Published Date: 29 January 2020

This year, we at the Social Innovation Exchange (SIX) hosted a Winter School for Hallym University. The 5-day programme in London tackled pressing social issues and started students on their journey to become changemakers. 

Focusing on the theme of ‘Community Spaces in the 21st Century’, we explored how place and social innovation interact to create thriving spaces for the community. The week was held at Calthorpe Community Gardens in King’s Cross where students were set the task to help the community garden think of socially innovative ways to deal with challenges they currently face.

During the week, students went on tours around community spaces and areas of regeneration in London and met many social innovators. One of which was SIX 100 member Amalia Zepou, the former Vice Mayor of the Municipality of Athens, Greece. During Amalia’s talk she spoke about the 5 key themes that community spaces might tap into in the 21st century: 

  • Trust

  • Co-governance

  • Ownership

  • Exchange

  • Integration 

Here, we explore how some of the community spaces we visited over the week speak to these themes outlined by Amalia in her talk on how Athens worked with the community to build space to come together to make positive change. 


Trust plays a key role in the running of Calthorpe Community Gardens near King’s Cross. The site which is soon to be next to a construction site of Centre of Excellence for Dementia and Neurology which will affect many of its programmes which relies on volunteers and the community to come together. Building on trust with diverse group of people, the community garden is a place where everyone is welcome to take care of the space as well as a place for community groups to come together to meet. Through Calthorpes sustainable food growing practice, there is a regular elderly gardening group (mostly from Spanish speaking countries) that meet every Friday, they also offer gardening and nature activities for children and young people, provide experimental spaces to test out bio-digestion and composting practices, offer space for different social entrepreneurs such as Refugee Connection, an organisation that connects Londoners all over the city with people seeking asylum and those with refugee status, to find friendship. Our friend Mila and other staff members at Calthorpe Community Garden act as activators and glue of the space --  they “are the guardians” of Calthorpe, constantly identifying and connecting the community with each other and responding to the needs and ideas of people who participate in the making of the place. 
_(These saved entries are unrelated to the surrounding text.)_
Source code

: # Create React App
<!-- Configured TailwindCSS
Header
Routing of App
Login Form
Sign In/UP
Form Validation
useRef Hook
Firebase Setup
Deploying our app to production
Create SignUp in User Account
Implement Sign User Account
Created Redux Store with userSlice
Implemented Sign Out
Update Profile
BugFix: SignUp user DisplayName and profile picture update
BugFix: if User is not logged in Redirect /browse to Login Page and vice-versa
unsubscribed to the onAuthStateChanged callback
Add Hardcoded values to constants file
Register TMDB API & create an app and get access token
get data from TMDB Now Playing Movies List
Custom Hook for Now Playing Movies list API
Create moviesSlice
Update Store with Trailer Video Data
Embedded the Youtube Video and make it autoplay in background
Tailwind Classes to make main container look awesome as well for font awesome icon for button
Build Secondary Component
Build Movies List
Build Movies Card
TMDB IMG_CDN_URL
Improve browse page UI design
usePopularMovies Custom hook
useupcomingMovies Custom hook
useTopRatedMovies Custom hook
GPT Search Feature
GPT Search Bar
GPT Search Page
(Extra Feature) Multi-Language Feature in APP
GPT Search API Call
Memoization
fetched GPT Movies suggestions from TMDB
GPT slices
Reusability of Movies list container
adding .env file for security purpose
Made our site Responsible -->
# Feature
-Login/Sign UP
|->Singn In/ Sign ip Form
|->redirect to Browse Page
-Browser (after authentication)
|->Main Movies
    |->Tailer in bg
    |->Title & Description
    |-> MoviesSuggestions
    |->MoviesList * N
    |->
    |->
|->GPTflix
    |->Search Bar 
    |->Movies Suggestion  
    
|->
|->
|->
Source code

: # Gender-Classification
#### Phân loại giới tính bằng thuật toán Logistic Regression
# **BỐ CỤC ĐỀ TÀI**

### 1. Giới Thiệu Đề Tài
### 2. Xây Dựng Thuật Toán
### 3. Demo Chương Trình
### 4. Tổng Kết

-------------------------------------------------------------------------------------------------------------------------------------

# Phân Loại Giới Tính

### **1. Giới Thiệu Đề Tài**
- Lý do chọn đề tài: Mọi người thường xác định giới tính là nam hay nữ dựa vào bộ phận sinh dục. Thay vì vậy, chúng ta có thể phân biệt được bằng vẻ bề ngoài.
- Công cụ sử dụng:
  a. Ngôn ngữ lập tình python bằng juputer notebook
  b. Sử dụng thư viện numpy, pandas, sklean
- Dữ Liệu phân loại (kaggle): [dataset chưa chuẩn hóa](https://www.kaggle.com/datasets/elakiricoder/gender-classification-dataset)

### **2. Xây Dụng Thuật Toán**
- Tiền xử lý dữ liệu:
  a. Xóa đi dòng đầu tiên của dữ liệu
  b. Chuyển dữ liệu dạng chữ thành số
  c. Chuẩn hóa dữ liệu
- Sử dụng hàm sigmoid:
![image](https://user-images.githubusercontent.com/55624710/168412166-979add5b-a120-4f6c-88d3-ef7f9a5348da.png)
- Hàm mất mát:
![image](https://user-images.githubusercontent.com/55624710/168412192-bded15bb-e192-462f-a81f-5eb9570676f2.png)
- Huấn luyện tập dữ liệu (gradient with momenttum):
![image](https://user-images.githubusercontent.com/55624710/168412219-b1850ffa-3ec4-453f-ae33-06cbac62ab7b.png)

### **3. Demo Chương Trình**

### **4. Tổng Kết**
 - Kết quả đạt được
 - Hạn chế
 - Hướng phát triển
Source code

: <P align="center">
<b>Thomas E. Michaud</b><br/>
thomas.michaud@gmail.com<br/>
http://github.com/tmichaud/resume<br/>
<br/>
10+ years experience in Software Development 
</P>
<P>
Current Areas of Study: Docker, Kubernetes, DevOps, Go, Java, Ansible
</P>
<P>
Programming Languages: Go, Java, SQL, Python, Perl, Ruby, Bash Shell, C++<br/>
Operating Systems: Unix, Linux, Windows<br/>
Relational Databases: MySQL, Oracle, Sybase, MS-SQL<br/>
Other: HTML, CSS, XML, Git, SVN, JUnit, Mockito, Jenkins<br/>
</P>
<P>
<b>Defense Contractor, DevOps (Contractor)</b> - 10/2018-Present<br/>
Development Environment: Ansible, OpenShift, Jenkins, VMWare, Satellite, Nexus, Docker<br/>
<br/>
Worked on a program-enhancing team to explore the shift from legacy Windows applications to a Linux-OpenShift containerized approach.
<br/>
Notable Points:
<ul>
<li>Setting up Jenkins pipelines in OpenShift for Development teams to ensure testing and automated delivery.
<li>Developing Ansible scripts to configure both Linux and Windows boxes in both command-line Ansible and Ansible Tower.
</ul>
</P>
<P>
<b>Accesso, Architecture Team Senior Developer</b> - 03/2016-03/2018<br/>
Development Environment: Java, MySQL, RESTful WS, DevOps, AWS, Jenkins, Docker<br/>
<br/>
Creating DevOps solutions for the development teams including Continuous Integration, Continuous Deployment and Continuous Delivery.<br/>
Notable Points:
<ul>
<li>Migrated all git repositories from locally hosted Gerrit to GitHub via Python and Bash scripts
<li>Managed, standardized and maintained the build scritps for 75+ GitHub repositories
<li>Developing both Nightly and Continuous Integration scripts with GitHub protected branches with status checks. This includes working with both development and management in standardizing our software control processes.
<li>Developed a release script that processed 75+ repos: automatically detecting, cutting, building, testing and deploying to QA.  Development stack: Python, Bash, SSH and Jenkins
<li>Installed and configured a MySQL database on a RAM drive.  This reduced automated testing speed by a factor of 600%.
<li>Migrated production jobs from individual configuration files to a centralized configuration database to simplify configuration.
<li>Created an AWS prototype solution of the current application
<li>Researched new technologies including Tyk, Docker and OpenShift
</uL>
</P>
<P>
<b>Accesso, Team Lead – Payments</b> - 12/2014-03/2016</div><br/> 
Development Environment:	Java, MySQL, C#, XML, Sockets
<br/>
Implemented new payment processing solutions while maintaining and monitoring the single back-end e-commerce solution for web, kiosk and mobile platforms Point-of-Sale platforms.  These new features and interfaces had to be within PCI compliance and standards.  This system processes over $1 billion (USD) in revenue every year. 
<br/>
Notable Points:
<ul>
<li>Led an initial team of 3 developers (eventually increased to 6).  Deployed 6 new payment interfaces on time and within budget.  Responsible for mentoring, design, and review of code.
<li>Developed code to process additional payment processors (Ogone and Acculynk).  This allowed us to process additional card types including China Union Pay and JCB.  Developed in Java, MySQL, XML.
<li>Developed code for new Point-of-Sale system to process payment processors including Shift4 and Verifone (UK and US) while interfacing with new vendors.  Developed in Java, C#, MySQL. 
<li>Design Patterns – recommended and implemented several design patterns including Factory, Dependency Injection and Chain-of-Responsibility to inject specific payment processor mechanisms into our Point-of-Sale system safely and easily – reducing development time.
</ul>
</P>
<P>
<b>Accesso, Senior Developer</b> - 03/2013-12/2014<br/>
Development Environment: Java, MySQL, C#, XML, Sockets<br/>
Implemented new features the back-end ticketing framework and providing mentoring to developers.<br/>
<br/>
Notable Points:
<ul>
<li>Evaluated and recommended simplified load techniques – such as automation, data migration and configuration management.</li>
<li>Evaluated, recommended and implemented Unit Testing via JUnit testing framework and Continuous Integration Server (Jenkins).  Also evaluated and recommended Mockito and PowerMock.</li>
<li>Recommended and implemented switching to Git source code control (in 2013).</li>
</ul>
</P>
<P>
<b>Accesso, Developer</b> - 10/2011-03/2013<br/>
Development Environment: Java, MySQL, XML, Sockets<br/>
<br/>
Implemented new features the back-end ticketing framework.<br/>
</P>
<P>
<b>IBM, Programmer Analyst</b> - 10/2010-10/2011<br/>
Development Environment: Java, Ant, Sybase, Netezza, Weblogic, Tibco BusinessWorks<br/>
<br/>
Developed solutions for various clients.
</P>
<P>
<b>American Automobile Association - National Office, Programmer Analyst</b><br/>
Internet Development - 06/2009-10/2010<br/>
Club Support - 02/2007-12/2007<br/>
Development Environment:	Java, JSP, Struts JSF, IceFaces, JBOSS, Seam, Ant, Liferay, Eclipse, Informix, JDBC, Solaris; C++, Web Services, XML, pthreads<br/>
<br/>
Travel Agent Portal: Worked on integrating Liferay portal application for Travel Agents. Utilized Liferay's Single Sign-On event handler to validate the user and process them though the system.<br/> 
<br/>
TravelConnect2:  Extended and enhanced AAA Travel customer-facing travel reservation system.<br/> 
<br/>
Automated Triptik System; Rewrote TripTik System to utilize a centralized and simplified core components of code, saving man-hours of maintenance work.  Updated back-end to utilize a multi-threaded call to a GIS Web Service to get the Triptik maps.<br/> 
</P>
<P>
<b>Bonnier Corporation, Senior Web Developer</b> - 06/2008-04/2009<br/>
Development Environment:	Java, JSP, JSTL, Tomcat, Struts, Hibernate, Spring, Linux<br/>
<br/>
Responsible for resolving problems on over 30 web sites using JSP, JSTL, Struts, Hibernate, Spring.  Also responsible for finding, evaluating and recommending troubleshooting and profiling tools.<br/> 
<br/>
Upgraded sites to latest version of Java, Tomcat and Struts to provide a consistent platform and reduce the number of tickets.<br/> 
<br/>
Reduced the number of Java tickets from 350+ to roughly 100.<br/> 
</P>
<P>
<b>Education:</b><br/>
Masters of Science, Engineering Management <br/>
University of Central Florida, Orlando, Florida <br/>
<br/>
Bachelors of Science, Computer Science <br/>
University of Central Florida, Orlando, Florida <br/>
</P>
We can see how ostensibly very different organisations can come together to co-govern community spaces through the example of MAKE at Story Garden in King’s Cross. MAKE is a ‘public space for creative collaboration and social innovation’ in the heart of London, behind St. Pancras train station. It’s a collaboration between the Somers Town Community Association, Central Saint Martins, Camden Council, and the property developer Lendlease. MAKE consists of a number of small buildings in the Story Garden, in which different activities take place including weaving, woodwork and DIY. Activities here have enabled people to come together who might never have previously crossed paths, like members of the community or students at local universities trying out pottery for the first time next to employees of the nearby new Google and YouTube offices. In the words of Adam Thorpe, Professor in Socially Responsive Design at Central Saint Martins, the space is an experiment in ‘learning together by doing together’, a mission they’ll be pursuing while MAKE is open until Autumn this year.


On a tour of the Southbank area, friend of SIX, Jungwon Kim told us about the story ofCoin Street and the political and social context surrounding the regeneration in that area. Coin Street is a renowned location in the international social innovation movement. Since the 1980s when Southbank started undergoing redevelopment and the community fought back, the area has battled with ownership. Homes originally owned by the government were sold off and bought by real estate companies. Many of the local residents didn’t want to leave. They protested and campaigned to stay for ten years until the community won. The area is now owned and run by Coin Street Community Builders, which provide co-operative homes, parks and gardens, shops and design studios, galleries, restaurants, a family and children’s centre, sports pitches, and a range of community programmes and activities. The argument of community asset ownership brings up many questions: How are people affected in an area that is being redeveloped and can community ownership model offer an alternative regeneration model? Jungwon says that “people are at the heart” of successful regeneration plan and should be included in the conversations when an area is going through a change. 


When it comes to exchange, the THINK & DO space in Kentish Town offers a really good case study of exchange between the local community, council and business. The THINK & DO space is rooted in the culture of the neighbourhood and is asking the question “How do you mobilise a neighbourhood to tackle the climate crisis?” In April 2019 Camden Council recognised the climate emergency, and are now part of the 1300 cities and councils globally recognising the emergency. The idea was sparked at a local talk series in a pub which led to a ‘local solutions centre’ which we know as THINK & DO. The space was given to the project by the council on a short let. THINK & DO is on the high street and stands out to passers-by from the creative and colourful window front which brings the climate crisis into the everyday lives of the locals. One of the important messages Farhana Yamin mentioned was that the space was a neutral location which allows for the development of dynamic relationships instead of power-based relationships. When the space closes, Farhana’s hope is the project will continue and for more participatory spaces to continue to be created in the area. 


On the third day of the Winter School, SIX took students on a tour of Hackney Wick led by William Chamberlain. Hackney Wick has the highest concentration of creatives living and working in one area in the UK, but as it is so close to the Olympic Park and Stratford with good connections into London the trendy area is facing regeneration. For the past ten years, William has been working on a range of creative place-making and inclusive regeneration projects to help establish Hackney Wick and Fish Island in East London as a permanent, sustainable, creative economy. Through these projects, he has been working with the local creative community and the new people moving into the area to come together to discuss the issues caused by regeneration. The role of integration between these two groups has meant artists can still afford to have space to work and live within the area being redeveloped. The area makes use of the two communities with growing businesses, one of the most recent being a zero-waste fine dining restaurant called Silo, or the multitude of hybrid business that are workspaces during the day and become clubs at night.

Community spaces in the 21st century are becoming more and more interdisciplinary. Throughout our week exploring them around London, we saw how they are spaces for people, run by people - continuing to exist alongside some of the big issues faced by society. In all the case studies above, the spaces are about giving back power to the community to share ideas, create and work together.